(Saved entries)

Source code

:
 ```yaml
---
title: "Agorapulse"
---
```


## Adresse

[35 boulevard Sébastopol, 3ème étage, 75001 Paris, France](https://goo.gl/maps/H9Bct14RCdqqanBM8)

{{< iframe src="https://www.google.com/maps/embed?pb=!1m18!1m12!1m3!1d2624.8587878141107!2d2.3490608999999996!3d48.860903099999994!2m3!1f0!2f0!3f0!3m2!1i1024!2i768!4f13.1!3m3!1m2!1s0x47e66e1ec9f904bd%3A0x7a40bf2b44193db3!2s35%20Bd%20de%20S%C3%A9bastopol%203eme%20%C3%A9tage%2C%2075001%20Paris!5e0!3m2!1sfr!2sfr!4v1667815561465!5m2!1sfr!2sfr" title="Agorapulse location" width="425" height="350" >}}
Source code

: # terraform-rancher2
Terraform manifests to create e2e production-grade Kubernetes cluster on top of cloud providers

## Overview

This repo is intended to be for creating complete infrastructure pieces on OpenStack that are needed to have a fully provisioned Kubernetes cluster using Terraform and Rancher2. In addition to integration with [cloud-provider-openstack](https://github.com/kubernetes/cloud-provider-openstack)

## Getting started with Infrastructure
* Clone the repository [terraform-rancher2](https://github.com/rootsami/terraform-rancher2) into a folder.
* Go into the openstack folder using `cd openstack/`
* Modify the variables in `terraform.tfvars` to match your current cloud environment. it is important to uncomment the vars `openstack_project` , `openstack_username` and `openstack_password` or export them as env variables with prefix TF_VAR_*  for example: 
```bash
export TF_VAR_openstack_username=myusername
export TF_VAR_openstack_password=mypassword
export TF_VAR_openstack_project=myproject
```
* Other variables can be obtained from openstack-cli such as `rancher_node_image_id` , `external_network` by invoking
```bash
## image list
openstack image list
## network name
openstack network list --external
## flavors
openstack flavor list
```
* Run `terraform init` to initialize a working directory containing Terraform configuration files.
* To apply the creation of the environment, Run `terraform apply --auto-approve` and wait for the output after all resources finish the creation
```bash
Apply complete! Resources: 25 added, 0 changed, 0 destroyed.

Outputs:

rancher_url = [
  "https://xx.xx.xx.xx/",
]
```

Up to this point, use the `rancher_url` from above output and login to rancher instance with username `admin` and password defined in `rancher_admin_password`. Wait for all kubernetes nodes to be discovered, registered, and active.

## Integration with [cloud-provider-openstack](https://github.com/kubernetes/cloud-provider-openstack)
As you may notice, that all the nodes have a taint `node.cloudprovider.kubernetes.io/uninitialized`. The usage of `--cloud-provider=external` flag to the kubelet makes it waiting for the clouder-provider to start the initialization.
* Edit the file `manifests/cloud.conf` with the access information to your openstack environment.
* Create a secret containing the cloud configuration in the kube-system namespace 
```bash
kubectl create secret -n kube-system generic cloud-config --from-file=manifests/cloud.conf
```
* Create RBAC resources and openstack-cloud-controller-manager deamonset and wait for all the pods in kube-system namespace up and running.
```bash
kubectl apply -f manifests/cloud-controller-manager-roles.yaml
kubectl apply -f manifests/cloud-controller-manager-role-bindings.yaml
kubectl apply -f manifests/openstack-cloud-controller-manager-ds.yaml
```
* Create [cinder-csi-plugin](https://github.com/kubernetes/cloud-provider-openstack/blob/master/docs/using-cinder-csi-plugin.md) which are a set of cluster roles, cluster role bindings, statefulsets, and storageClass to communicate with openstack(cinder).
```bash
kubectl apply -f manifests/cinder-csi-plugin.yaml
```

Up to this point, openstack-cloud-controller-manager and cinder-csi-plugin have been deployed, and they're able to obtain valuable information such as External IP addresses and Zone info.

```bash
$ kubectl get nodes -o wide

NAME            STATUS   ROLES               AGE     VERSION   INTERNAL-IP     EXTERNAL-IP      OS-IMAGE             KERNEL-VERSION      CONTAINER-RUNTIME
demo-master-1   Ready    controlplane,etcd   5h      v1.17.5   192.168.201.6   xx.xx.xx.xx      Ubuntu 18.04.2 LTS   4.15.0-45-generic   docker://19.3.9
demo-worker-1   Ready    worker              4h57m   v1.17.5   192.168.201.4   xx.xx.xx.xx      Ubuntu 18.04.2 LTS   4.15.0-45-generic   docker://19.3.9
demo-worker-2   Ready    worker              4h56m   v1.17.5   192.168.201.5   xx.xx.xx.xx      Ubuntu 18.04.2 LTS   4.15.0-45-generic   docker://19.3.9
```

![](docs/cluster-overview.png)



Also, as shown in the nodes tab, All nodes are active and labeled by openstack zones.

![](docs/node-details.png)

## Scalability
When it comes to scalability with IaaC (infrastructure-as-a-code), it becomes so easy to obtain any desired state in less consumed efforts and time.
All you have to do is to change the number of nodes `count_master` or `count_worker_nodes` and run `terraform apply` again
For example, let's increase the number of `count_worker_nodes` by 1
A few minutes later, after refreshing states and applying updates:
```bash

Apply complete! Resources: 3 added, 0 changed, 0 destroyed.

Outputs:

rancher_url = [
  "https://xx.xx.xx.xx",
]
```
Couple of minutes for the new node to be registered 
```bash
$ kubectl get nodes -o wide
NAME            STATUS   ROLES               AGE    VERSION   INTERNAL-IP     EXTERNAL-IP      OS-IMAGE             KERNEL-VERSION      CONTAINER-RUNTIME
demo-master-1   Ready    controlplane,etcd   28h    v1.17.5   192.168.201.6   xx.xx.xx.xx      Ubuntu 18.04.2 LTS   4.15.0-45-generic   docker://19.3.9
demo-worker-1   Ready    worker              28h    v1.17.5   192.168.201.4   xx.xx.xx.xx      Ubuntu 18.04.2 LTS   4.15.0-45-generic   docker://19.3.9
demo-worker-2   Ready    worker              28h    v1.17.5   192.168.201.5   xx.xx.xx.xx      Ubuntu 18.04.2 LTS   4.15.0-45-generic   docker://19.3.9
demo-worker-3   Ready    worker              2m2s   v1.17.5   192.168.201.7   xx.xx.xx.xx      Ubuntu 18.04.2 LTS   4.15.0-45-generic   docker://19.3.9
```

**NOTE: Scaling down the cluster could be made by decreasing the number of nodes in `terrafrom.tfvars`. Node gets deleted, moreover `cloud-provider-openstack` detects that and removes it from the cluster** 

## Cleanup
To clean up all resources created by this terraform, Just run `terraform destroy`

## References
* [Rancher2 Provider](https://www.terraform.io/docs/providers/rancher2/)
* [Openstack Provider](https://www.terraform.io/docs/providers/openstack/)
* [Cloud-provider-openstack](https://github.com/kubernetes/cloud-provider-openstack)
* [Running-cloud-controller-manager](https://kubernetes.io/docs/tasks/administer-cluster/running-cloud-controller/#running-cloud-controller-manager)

Work request: Show the lines of the records that contain the word "providers".

Answer to this exercise:
Terraform manifests to create e2e production-grade Kubernetes cluster on top of cloud providers
* [Rancher2 Provider](https://www.terraform.io/docs/providers/rancher2/)
* [Openstack Provider](https://www.terraform.io/docs/providers/openstack/)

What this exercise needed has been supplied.